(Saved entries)
——————————

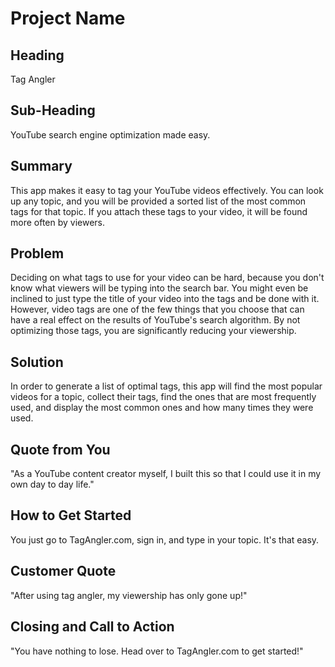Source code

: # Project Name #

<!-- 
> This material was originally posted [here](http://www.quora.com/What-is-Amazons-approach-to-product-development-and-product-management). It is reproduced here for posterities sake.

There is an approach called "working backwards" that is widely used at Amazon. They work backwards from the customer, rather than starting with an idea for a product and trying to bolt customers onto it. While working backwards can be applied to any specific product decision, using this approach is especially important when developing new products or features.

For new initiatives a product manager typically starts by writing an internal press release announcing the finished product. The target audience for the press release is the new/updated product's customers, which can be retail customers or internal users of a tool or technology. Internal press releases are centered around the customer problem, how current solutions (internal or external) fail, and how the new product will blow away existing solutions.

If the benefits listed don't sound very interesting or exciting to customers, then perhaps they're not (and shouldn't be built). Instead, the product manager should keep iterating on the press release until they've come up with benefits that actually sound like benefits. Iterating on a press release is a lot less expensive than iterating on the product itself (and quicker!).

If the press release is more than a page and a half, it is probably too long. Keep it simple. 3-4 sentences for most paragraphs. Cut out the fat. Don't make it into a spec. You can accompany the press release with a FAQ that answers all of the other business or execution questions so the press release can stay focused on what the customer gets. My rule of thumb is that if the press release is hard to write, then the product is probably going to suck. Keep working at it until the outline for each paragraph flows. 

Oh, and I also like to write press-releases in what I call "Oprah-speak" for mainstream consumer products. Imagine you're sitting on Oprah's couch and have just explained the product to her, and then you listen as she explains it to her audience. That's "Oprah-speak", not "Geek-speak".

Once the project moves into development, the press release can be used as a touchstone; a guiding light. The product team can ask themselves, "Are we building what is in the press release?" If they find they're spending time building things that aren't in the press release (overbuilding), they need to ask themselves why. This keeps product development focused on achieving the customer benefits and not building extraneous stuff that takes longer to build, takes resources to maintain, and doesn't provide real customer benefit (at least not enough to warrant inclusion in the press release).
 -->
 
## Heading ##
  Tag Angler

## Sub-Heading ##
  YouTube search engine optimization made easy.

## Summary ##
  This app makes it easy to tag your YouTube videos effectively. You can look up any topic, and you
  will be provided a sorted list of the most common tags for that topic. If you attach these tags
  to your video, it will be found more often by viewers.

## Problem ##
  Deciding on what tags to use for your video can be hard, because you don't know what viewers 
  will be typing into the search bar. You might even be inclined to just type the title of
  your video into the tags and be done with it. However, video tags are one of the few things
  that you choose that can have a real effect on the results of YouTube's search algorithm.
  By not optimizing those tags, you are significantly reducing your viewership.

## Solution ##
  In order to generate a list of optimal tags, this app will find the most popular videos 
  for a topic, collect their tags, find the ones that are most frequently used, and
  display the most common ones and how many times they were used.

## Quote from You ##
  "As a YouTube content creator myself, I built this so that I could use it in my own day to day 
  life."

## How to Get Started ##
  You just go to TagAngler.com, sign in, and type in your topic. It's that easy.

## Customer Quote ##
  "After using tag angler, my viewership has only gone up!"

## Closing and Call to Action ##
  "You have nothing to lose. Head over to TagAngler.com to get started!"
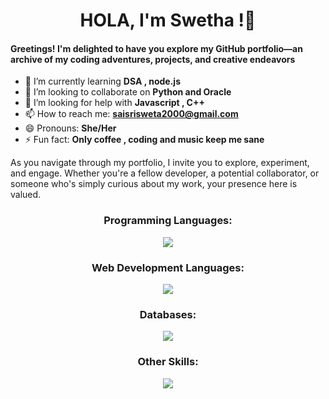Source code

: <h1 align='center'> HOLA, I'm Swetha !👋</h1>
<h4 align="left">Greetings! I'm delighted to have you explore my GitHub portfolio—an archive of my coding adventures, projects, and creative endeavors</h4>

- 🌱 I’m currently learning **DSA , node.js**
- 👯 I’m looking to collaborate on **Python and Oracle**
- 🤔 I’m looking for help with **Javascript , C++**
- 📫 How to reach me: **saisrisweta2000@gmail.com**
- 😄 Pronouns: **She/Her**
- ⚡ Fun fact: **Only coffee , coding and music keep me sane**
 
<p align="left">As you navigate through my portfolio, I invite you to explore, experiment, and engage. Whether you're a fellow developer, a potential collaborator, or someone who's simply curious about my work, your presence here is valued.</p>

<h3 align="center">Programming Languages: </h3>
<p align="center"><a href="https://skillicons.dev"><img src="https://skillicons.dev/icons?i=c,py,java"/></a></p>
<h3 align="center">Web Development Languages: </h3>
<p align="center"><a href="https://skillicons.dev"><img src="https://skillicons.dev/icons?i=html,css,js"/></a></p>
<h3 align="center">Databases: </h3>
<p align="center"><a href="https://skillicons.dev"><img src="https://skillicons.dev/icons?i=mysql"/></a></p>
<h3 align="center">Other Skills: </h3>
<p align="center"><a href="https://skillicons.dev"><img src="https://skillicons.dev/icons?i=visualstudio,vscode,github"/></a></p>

——————————

### Your instructions
Count every line in the records that holds "from" and give that count by itself.

### Answer to this task
2